We are not persuaded by any of Diana's arguments. FT Realty indisputably owns the Property and Diana has no colorable claim of title or possession to the Property. Her claim regarding an option to purchase the Property is not a colorable claim of current ownership; rather, it is a claim under the Trust and resolution of that claim must be addressed in a Florida court.

A. Our Standard of Review.

An appellate court reviews a grant of summary judgment de novo, using the same standard that governed the trial court's decision. Samolyk v. Berthe, 251 N.J. 73, 78 (2022). Summary judgment will be granted when "the competent evidential materials submitted by the parties," viewed in the light most favorable to the non-moving party, show that there are no "'genuine issues of material fact and . . . the moving party is entitled to summary judgment as a matter of law.'" Grande v. Saint Clare's Health Sys., 230 N.J. 1, 23-24 (2017) (quoting Bhagat v. Bhagat, 217 N.J. 22, 38 (2014)); accord R. 4:46-2(c). "An issue of material fact is 'genuine only if, considering the burden of persuasion at trial, the evidence submitted by the parties on the motion, together with all legitimate inferences therefrom favoring the non-moving party, would require submission of the issue to the trier of fact.'" Id. at 24 (quoting Bhagat, 217 N.J. at 38).

Regarding motions for reconsideration, an appellate court reviews a trial court's reconsideration decision for an abuse of discretion. Branch v. Cream-O-Land Dairy, 244 N.J. 567, 582 (2021). Absent "'a clear abuse of discretion[,]'" an appellate court will not disturb the trial court's decision. Kornbleuth v. Westover, 241 N.J. 289, 301 (2020) (quoting Hous. Auth. of Morristown v. Little, 135 N.J. 274, 283 (1994)). "An abuse of discretion 'arises when a decision is made without a rational explanation, inexplicably departed from established policies, or rested on an impermissible basis.'" Id. at 302 (quoting Pitney Bowes Bank, Inc. v. ABC Caging Fulfillment, 440 N.J.Super. 378, 382 (App. Div. 2015) (quoting Flagg v. Essex Cnty. Prosecutor, 171 N.J. 561, 571 (2002))).

B. The Jurisdiction of the Special Civil Part.

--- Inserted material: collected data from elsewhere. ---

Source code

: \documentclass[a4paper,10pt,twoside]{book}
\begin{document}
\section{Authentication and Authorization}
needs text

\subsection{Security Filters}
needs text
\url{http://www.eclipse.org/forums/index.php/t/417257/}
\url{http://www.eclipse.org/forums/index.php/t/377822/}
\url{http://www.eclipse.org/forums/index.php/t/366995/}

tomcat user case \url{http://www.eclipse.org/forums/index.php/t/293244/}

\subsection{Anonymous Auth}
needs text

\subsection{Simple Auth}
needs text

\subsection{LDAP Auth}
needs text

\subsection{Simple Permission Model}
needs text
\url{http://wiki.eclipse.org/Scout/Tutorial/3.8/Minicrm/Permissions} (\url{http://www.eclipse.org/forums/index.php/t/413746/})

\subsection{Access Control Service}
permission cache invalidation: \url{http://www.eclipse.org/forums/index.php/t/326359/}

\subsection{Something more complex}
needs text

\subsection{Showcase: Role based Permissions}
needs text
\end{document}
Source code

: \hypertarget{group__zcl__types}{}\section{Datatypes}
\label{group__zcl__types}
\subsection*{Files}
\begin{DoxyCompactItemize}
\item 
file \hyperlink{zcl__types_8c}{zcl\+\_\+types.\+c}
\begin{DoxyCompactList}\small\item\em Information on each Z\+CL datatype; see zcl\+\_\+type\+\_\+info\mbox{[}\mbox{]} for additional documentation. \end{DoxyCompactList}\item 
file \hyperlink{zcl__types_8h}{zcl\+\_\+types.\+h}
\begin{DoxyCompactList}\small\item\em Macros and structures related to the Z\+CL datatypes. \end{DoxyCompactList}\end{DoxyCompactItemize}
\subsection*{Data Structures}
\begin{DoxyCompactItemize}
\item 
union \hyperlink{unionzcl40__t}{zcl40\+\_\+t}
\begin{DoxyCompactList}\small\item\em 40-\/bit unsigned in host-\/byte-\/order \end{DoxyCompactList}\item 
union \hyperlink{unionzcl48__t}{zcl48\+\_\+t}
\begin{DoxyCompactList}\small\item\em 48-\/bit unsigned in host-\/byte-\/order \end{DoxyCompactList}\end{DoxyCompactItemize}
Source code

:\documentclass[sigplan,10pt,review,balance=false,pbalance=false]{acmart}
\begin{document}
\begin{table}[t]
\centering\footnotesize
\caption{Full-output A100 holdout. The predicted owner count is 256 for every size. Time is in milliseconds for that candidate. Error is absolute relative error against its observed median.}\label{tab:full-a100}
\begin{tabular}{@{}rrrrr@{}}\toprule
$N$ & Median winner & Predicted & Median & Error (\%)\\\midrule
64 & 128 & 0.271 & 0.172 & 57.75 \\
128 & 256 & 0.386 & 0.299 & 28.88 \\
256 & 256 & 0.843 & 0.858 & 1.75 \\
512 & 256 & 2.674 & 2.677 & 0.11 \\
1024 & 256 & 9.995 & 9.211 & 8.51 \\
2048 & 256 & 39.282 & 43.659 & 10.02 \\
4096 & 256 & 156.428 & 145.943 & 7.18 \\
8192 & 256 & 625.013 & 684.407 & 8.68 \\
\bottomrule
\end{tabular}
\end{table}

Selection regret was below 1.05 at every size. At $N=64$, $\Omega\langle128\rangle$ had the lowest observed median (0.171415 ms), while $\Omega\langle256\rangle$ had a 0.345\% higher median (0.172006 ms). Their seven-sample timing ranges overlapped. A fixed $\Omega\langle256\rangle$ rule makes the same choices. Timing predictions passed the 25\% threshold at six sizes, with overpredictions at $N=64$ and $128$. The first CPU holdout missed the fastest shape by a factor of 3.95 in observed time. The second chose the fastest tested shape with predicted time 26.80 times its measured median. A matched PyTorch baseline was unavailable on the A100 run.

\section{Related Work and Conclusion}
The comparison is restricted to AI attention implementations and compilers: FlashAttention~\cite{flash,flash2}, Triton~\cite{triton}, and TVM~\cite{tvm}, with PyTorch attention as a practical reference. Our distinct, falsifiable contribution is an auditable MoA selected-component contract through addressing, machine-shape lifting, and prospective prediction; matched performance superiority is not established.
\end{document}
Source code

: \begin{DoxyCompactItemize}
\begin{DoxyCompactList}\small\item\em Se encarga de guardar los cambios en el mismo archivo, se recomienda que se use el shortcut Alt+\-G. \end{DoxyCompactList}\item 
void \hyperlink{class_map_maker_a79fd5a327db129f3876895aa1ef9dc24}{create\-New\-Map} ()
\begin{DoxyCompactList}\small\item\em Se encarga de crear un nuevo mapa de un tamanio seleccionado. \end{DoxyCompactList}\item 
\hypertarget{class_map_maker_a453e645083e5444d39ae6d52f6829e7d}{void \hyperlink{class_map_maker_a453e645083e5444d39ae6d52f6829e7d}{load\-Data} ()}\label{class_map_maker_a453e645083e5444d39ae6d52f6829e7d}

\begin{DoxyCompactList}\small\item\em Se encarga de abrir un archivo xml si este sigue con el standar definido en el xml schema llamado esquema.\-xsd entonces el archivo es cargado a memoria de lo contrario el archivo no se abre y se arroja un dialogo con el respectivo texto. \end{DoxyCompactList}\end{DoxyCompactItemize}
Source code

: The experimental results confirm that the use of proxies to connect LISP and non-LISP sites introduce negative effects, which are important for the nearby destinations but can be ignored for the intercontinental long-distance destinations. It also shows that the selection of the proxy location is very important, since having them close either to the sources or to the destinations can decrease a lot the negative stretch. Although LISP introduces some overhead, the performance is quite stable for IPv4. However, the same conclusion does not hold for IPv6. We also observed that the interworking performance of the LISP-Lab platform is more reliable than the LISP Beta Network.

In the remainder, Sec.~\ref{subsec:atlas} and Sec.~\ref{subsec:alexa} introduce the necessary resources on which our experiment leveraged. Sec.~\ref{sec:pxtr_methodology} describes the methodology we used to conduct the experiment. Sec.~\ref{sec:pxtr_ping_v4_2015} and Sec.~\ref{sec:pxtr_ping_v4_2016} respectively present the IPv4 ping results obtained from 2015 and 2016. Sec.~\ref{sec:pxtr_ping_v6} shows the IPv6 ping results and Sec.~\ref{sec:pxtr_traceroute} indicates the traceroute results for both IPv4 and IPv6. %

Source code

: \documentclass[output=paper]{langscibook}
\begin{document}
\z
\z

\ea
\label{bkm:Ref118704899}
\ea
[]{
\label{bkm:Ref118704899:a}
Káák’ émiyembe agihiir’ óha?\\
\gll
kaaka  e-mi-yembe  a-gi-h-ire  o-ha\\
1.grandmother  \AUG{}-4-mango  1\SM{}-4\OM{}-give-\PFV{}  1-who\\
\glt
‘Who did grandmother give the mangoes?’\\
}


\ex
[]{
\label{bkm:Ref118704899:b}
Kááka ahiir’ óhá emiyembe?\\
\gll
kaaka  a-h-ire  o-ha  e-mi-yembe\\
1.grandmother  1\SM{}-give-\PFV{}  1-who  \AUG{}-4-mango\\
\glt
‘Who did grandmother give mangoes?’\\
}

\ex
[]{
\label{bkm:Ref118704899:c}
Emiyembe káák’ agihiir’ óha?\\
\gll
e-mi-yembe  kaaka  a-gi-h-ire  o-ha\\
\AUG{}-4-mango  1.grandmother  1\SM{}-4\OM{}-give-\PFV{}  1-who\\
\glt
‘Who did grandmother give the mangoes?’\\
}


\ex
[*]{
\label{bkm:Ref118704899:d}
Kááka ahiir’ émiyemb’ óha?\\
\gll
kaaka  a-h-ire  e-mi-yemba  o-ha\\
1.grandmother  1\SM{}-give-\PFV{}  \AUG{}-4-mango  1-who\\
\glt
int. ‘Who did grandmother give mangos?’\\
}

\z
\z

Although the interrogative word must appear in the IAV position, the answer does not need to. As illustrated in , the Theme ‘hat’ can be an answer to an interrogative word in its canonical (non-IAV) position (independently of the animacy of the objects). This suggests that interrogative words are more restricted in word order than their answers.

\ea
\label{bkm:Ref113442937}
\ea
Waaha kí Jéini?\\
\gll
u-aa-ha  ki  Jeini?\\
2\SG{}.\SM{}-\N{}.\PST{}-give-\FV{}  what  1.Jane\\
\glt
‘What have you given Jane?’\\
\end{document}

The jurisdiction of the Special Civil Part is limited. See R. 6:1-2. The Legislature "did not intend for the Special Civil Part . . . to determine disputed land titles and complex equitable issues in the context of a landlord-tenant dispossess action . . . ." Carr v. Johnson, 211 N.J.Super. 341, 347 (App. Div. 1986). Instead, the actions cognizable in the Special Civil Part include

"[s]ummary actions for the possession of real property pursuant to N.J.S.A. 2A:35-1 et seq., where the defendant has no colorable claim of title or possession, or pursuant to N.J.S.A. 2A:39-1 et seq." R. 6:1-2(a)(4). A colorable claim is "[a] plausible claim that may reasonably be asserted, given the facts presented and the current law." Black's Law Dictionary 312 (11th ed. 2019); see Trs. of Amalgamated Ins. Fund v. Crown Clothing, Inc., 27 F.Supp.2d 507, 514 (D.N.J. 1998) (explaining that "[a] claim is colorable if it is more likely than not to have some merit").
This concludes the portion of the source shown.